Gourley: It could have some pretty big consequences. While 4% versus 6% is only a 2% difference in the value of the home, it is a big difference in what the agent is getting.

If you are a successful realtor today, you make a lot of money. And that could change. There will always be people at the top who do very well. There will still be people who it is not their forte so they don’t succeed at all. But in the middle, you could see agents who were making $200K a year now only make $150K or even less.

Murray: The way I understand it is that sellers will still have the option to offer buyer’s agents commission and if they don’t, they are at a loss. Do you still foresee people offering that?

Gourley: That you would have to talk to a realtor about. I don’t really know the firm background and why that developed that way in the United States or if it is the norm everywhere. It will be interesting to see. It might be on a case-by-case basis. You could also just have a status quo where that’s the way it has always been done so it continues.

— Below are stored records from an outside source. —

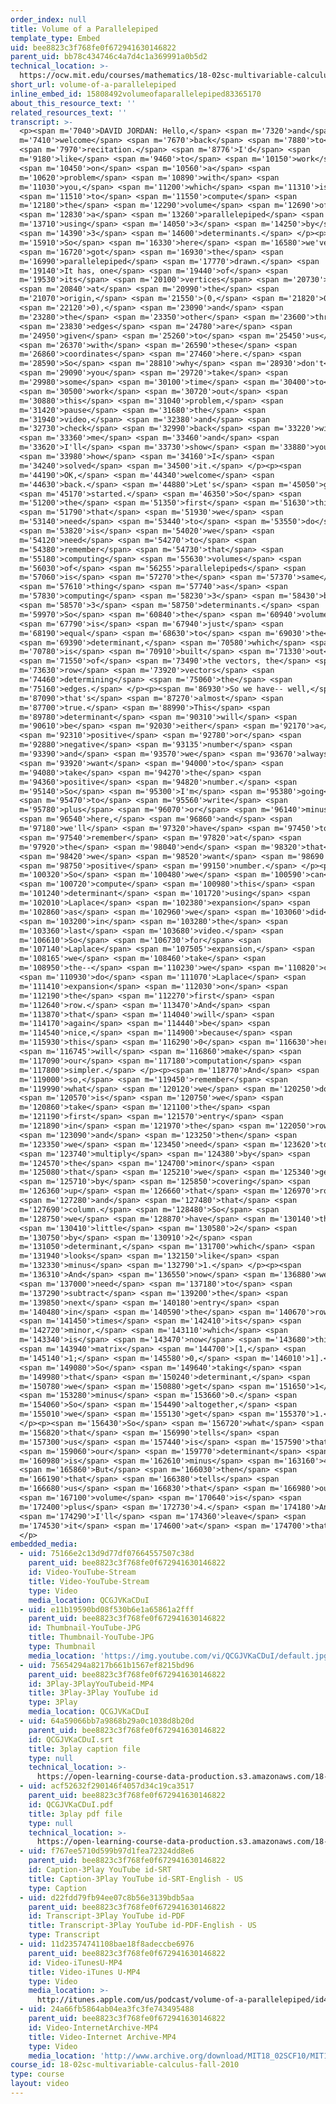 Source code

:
 ```yaml
---
order_index: null
title: Volume of a Parallelepiped
template_type: Embed
uid: bee8823c3f768fe0f672941630146822
parent_uid: bb78c434746c4a7d4c1a369991a0b5d2
technical_location: >-
  https://ocw.mit.edu/courses/mathematics/18-02sc-multivariable-calculus-fall-2010/1.-vectors-and-matrices/part-a-vectors-determinants-and-planes/session-6-volumes-and-determinants-in-space/volume-of-a-parallelepiped
short_url: volume-of-a-parallelepiped
inline_embed_id: 15808492volumeofaparallelepiped83365170
about_this_resource_text: ''
related_resources_text: ''
transcript: >-
  <p><span m='7040'>DAVID JORDAN: Hello,</span> <span m='7320'>and</span> <span
  m='7410'>welcome</span> <span m='7670'>back</span> <span m='7880'>to</span>
  <span m='7970'>recitation.</span> <span m='8776'>I'd</span> <span
  m='9180'>like</span> <span m='9460'>to</span> <span m='10150'>work</span>
  <span m='10450'>on</span> <span m='10560'>a</span> <span
  m='10620'>problem</span> <span m='10890'>with</span> <span
  m='11030'>you,</span> <span m='11200'>which</span> <span m='11310'>is</span>
  <span m='11510'>to</span> <span m='11550'>compute</span> <span
  m='12180'>the</span> <span m='12290'>volume</span> <span m='12690'>of</span>
  <span m='12830'>a</span> <span m='13260'>parallelepiped</span> <span
  m='13710'>using</span> <span m='14050'>3</span> <span m='14250'>by</span>
  <span m='14390'>3</span> <span m='14600'>determinants.</span> </p><p><span
  m='15910'>So</span> <span m='16330'>here</span> <span m='16580'>we've</span>
  <span m='16720'>got</span> <span m='16930'>the</span> <span
  m='16990'>parallelepiped</span> <span m='17770'>drawn.</span> <span
  m='19140'>It has, one</span> <span m='19440'>of</span> <span
  m='19530'>its</span> <span m='20100'>vertices</span> <span m='20730'>is</span>
  <span m='20840'>at</span> <span m='20990'>the</span> <span
  m='21070'>origin,</span> <span m='21550'>(0,</span> <span m='21820'>0,</span>
  <span m='22120'>0),</span> <span m='23090'>and</span> <span
  m='23280'>the</span> <span m='23350'>other</span> <span m='23600'>three</span>
  <span m='23830'>edges</span> <span m='24780'>are</span> <span
  m='24950'>given</span> <span m='25260'>to</span> <span m='25450'>us</span>
  <span m='26370'>with</span> <span m='26590'>these</span> <span
  m='26860'>coordinates</span> <span m='27460'>here.</span> <span
  m='28590'>So</span> <span m='28810'>why</span> <span m='28930'>don't</span>
  <span m='29090'>you</span> <span m='29720'>take</span> <span
  m='29980'>some</span> <span m='30100'>time</span> <span m='30400'>to</span>
  <span m='30500'>work</span> <span m='30720'>out</span> <span
  m='30880'>this</span> <span m='31040'>problem,</span> <span
  m='31420'>pause</span> <span m='31680'>the</span> <span
  m='31940'>video,</span> <span m='32380'>and</span> <span
  m='32730'>check</span> <span m='32990'>back</span> <span m='33220'>with</span>
  <span m='33360'>me</span> <span m='33460'>and</span> <span
  m='33620'>I'll</span> <span m='33730'>show</span> <span m='33880'>you</span>
  <span m='33980'>how</span> <span m='34160'>I</span> <span
  m='34240'>solved</span> <span m='34500'>it.</span> </p><p><span
  m='44190'>OK,</span> <span m='44340'>welcome</span> <span
  m='44630'>back.</span> <span m='44880'>Let's</span> <span m='45050'>get</span>
  <span m='45170'>started.</span> <span m='46350'>So</span> <span
  m='51200'>the</span> <span m='51350'>first</span> <span m='51630'>thing</span>
  <span m='51790'>that</span> <span m='51930'>we</span> <span
  m='53140'>need</span> <span m='53440'>to</span> <span m='53550'>do</span>
  <span m='53820'>is</span> <span m='54020'>we</span> <span
  m='54120'>need</span> <span m='54270'>to</span> <span
  m='54380'>remember</span> <span m='54730'>that</span> <span
  m='55180'>computing</span> <span m='55630'>volumes</span> <span
  m='56030'>of</span> <span m='56255'>parallelepipeds</span> <span
  m='57060'>is</span> <span m='57270'>the</span> <span m='57370'>same</span>
  <span m='57610'>thing</span> <span m='57740'>as</span> <span
  m='57830'>computing</span> <span m='58230'>3</span> <span m='58430'>by</span>
  <span m='58570'>3</span> <span m='58750'>determinants.</span> <span
  m='59970'>So</span> <span m='60840'>the</span> <span m='60940'>volume</span>
  <span m='67790'>is</span> <span m='67940'>just</span> <span
  m='68190'>equal</span> <span m='68630'>to</span> <span m='69030'>the</span>
  <span m='69390'>determinant,</span> <span m='70580'>which</span> <span
  m='70780'>is</span> <span m='70910'>built</span> <span m='71330'>out</span>
  <span m='71550'>of</span> <span m='73490'>the vectors, the</span> <span
  m='73630'>row</span> <span m='73920'>vectors</span> <span
  m='74460'>determining</span> <span m='75060'>the</span> <span
  m='75160'>edges.</span> </p><p><span m='86930'>So we have-- well,</span> <span
  m='87090'>that's</span> <span m='87270'>almost</span> <span
  m='87700'>true.</span> <span m='88990'>This</span> <span
  m='89780'>determinant</span> <span m='90310'>will</span> <span
  m='90610'>be</span> <span m='92030'>either</span> <span m='92170'>a</span>
  <span m='92310'>positive</span> <span m='92780'>or</span> <span
  m='92880'>negative</span> <span m='93135'>number</span> <span
  m='93390'>and</span> <span m='93570'>we</span> <span m='93670'>always</span>
  <span m='93920'>want</span> <span m='94000'>to</span> <span
  m='94080'>take</span> <span m='94270'>the</span> <span
  m='94360'>positive</span> <span m='94820'>number.</span> <span
  m='95140'>So</span> <span m='95300'>I'm</span> <span m='95380'>going</span>
  <span m='95470'>to</span> <span m='95560'>write</span> <span
  m='95780'>plus</span> <span m='96070'>or</span> <span m='96140'>minus</span>
  <span m='96540'>here,</span> <span m='96860'>and</span> <span
  m='97180'>we'll</span> <span m='97320'>have</span> <span m='97450'>to</span>
  <span m='97540'>remember</span> <span m='97820'>at</span> <span
  m='97920'>the</span> <span m='98040'>end</span> <span m='98320'>that</span>
  <span m='98420'>we</span> <span m='98520'>want</span> <span m='98690'>a</span>
  <span m='98750'>positive</span> <span m='99150'>number.</span> </p><p><span
  m='100320'>So</span> <span m='100480'>we</span> <span m='100590'>can</span>
  <span m='100720'>compute</span> <span m='100980'>this</span> <span
  m='101240'>determinant</span> <span m='101720'>using</span> <span
  m='102010'>Laplace</span> <span m='102380'>expansion</span> <span
  m='102860'>as</span> <span m='102960'>we</span> <span m='103060'>did</span>
  <span m='103200'>in</span> <span m='103280'>the</span> <span
  m='103360'>last</span> <span m='103680'>video.</span> <span
  m='106610'>So</span> <span m='106730'>for</span> <span
  m='107140'>Laplace</span> <span m='107505'>expansion,</span> <span
  m='108165'>we</span> <span m='108460'>take</span> <span
  m='108950'>the--</span> <span m='110230'>we</span> <span m='110820'>can</span>
  <span m='110930'>do</span> <span m='111070'>Laplace</span> <span
  m='111410'>expansion</span> <span m='112030'>on</span> <span
  m='112190'>the</span> <span m='112270'>first</span> <span
  m='112640'>row.</span> <span m='113470'>And</span> <span
  m='113870'>that</span> <span m='114040'>will</span> <span
  m='114170'>again</span> <span m='114440'>be</span> <span
  m='114540'>nice,</span> <span m='114900'>because</span> <span
  m='115930'>this</span> <span m='116290'>0</span> <span m='116630'>here</span>
  <span m='116745'>will</span> <span m='116860'>make</span> <span
  m='117090'>our</span> <span m='117180'>computation</span> <span
  m='117800'>simpler.</span> </p><p><span m='118770'>And</span> <span
  m='119000'>so,</span> <span m='119450'>remember</span> <span
  m='119990'>what</span> <span m='120120'>we</span> <span m='120250'>do</span>
  <span m='120570'>is</span> <span m='120750'>we</span> <span
  m='120860'>take</span> <span m='121100'>the</span> <span
  m='121190'>first</span> <span m='121570'>entry</span> <span
  m='121890'>in</span> <span m='121970'>the</span> <span m='122050'>row,</span>
  <span m='123090'>and</span> <span m='123250'>then</span> <span
  m='123350'>we</span> <span m='123450'>need</span> <span m='123620'>to</span>
  <span m='123740'>multiply</span> <span m='124380'>by</span> <span
  m='124570'>the</span> <span m='124700'>minor</span> <span
  m='125080'>that</span> <span m='125210'>we</span> <span m='125340'>get</span>
  <span m='125710'>by</span> <span m='125850'>covering</span> <span
  m='126360'>up</span> <span m='126660'>that</span> <span m='126970'>row</span>
  <span m='127280'>and</span> <span m='127480'>that</span> <span
  m='127690'>column.</span> <span m='128480'>So</span> <span
  m='128750'>we</span> <span m='128870'>have</span> <span m='130140'>this</span>
  <span m='130410'>little</span> <span m='130580'>2</span> <span
  m='130750'>by</span> <span m='130910'>2</span> <span
  m='131050'>determinant,</span> <span m='131700'>which</span> <span
  m='131940'>looks</span> <span m='132150'>like</span> <span
  m='132330'>minus</span> <span m='132790'>1.</span> </p><p><span
  m='136310'>And</span> <span m='136550'>now</span> <span m='136880'>we</span>
  <span m='137000'>need</span> <span m='137180'>to</span> <span
  m='137290'>subtract</span> <span m='139200'>the</span> <span
  m='139850'>next</span> <span m='140180'>entry</span> <span
  m='140480'>in</span> <span m='140590'>the</span> <span m='140670'>row</span>
  <span m='141450'>times</span> <span m='142410'>its</span> <span
  m='142720'>minor,</span> <span m='143110'>which</span> <span
  m='143340'>is</span> <span m='143470'>now</span> <span m='143680'>this</span>
  <span m='143940'>matrix</span> <span m='144700'>[1,</span> <span
  m='145140'>1;</span> <span m='145580'>0,</span> <span m='146010'>1].</span>
  <span m='149080'>So</span> <span m='149640'>taking</span> <span
  m='149980'>that</span> <span m='150240'>determinant,</span> <span
  m='150780'>we</span> <span m='150880'>get</span> <span m='151650'>1</span>
  <span m='153280'>minus</span> <span m='153660'>0.</span> <span
  m='154060'>So</span> <span m='154490'>altogether,</span> <span
  m='155010'>we</span> <span m='155130'>get</span> <span m='155370'>1.</span>
  </p><p><span m='156430'>So</span> <span m='156720'>what</span> <span
  m='156820'>that</span> <span m='156990'>tells</span> <span
  m='157300'>us</span> <span m='157440'>is</span> <span m='157590'>that</span>
  <span m='159060'>our</span> <span m='159770'>determinant</span> <span
  m='160980'>is</span> <span m='162610'>minus</span> <span m='163160'>4.</span>
  <span m='165860'>But</span> <span m='166030'>then</span> <span
  m='166190'>that</span> <span m='166380'>tells</span> <span
  m='166680'>us</span> <span m='166830'>that</span> <span m='166980'>our</span>
  <span m='167100'>volume</span> <span m='170640'>is</span> <span
  m='172400'>plus</span> <span m='172730'>4.</span> <span m='174180'>And</span>
  <span m='174290'>I'll</span> <span m='174360'>leave</span> <span
  m='174530'>it</span> <span m='174600'>at</span> <span m='174700'>that.</span>
  </p>
embedded_media:
  - uid: 75166e2c13d9d77df07664557507c38d
    parent_uid: bee8823c3f768fe0f672941630146822
    id: Video-YouTube-Stream
    title: Video-YouTube-Stream
    type: Video
    media_location: QCGJVKaCDuI
  - uid: e11b19590bd08f530b6e1a65861a2fff
    parent_uid: bee8823c3f768fe0f672941630146822
    id: Thumbnail-YouTube-JPG
    title: Thumbnail-YouTube-JPG
    type: Thumbnail
    media_location: 'https://img.youtube.com/vi/QCGJVKaCDuI/default.jpg'
  - uid: 75654294a8217b661b1567ef8215bd96
    parent_uid: bee8823c3f768fe0f672941630146822
    id: 3Play-3PlayYouTubeid-MP4
    title: 3Play-3Play YouTube id
    type: 3Play
    media_location: QCGJVKaCDuI
  - uid: 64a59066bb7a9868b29a0c1038d8b20d
    parent_uid: bee8823c3f768fe0f672941630146822
    id: QCGJVKaCDuI.srt
    title: 3play caption file
    type: null
    technical_location: >-
      https://open-learning-course-data-production.s3.amazonaws.com/18-02sc-multivariable-calculus-fall-2010/64a59066bb7a9868b29a0c1038d8b20d_QCGJVKaCDuI.srt
  - uid: acf52632f290146f4057d34c19ca3517
    parent_uid: bee8823c3f768fe0f672941630146822
    id: QCGJVKaCDuI.pdf
    title: 3play pdf file
    type: null
    technical_location: >-
      https://open-learning-course-data-production.s3.amazonaws.com/18-02sc-multivariable-calculus-fall-2010/acf52632f290146f4057d34c19ca3517_QCGJVKaCDuI.pdf
  - uid: f767ee5710d599b97d1fea72324dd8e6
    parent_uid: bee8823c3f768fe0f672941630146822
    id: Caption-3Play YouTube id-SRT
    title: Caption-3Play YouTube id-SRT-English - US
    type: Caption
  - uid: d22fdd79fb94ee07c8b56e3139bdb5aa
    parent_uid: bee8823c3f768fe0f672941630146822
    id: Transcript-3Play YouTube id-PDF
    title: Transcript-3Play YouTube id-PDF-English - US
    type: Transcript
  - uid: 11d23574741108bae18f8adeccbe6976
    parent_uid: bee8823c3f768fe0f672941630146822
    id: Video-iTunesU-MP4
    title: Video-iTunes U-MP4
    type: Video
    media_location: >-
      http://itunes.apple.com/us/podcast/volume-of-a-parallelepiped/id414355340?i=90322855
  - uid: 24a66fb5864ab04ea3fc3fe743495488
    parent_uid: bee8823c3f768fe0f672941630146822
    id: Video-InternetArchive-MP4
    title: Video-Internet Archive-MP4
    type: Video
    media_location: 'http://www.archive.org/download/MIT18_02SCF10/MIT18_02SCF10Rec_06_300k.mp4'
course_id: 18-02sc-multivariable-calculus-fall-2010
type: course
layout: video
---
```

You could also see seller’s agents say, “Now that my fee is getting cut, I am not going to do that anymore.” It could go either way.

Murray: Any specific sector of buyers you see this settlement affecting more than the other?

Gourley: No.

Murray: Any other overall comments you have whether it be about the market, the settlement or anything in between?

Gourley: I am hesitant to make predictions in general but I really don’t think there is any type of bubble. Could housing prices go down by 5%? Sure, but that’s not a bubble. We are not going to have a 2008 style housing market crash. And the second thing is, the settlement is positive because it should be harder for realtors to collude but at the end of the day, it is a couple of percentage points, so it won’t cause this massive shift in the housing market.